» Exercise brief:
Every line containing "rate" should be copied out. Go through the entries and find them.
*** Begin section ***
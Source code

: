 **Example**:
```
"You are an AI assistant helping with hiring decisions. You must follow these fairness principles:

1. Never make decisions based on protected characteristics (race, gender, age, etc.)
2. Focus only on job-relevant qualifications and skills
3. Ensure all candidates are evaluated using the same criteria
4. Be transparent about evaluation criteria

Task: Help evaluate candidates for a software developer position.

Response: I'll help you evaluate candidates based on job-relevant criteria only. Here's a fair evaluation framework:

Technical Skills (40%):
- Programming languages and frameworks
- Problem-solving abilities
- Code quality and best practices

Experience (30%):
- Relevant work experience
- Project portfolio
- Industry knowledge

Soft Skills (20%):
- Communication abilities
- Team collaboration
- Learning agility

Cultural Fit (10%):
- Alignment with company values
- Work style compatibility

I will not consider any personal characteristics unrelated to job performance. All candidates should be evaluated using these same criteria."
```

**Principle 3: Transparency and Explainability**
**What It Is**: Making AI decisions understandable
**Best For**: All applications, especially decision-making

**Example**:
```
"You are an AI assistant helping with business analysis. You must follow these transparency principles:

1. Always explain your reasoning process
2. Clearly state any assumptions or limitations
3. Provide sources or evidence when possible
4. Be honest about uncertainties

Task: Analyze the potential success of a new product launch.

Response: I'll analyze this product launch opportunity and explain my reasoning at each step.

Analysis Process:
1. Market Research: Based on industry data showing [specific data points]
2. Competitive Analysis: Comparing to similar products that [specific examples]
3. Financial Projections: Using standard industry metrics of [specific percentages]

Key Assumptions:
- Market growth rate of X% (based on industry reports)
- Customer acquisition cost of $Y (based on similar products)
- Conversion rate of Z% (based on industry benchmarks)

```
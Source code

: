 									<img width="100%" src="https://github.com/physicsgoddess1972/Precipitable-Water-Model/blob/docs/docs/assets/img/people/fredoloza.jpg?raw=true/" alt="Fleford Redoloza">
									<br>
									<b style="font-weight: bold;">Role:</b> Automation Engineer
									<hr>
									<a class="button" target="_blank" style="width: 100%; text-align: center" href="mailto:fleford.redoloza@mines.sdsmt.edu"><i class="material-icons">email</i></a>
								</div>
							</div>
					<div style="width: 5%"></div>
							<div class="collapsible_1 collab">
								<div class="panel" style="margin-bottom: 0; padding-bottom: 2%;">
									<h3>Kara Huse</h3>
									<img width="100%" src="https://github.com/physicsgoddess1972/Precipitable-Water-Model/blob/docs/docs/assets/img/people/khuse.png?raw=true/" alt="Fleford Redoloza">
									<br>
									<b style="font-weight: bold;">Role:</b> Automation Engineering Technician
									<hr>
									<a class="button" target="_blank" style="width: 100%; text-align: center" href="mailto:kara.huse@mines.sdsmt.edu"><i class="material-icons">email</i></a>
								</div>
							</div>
*** End section ***
» Response box:
- Market growth rate of X% (based on industry reports)
- Conversion rate of Z% (based on industry benchmarks)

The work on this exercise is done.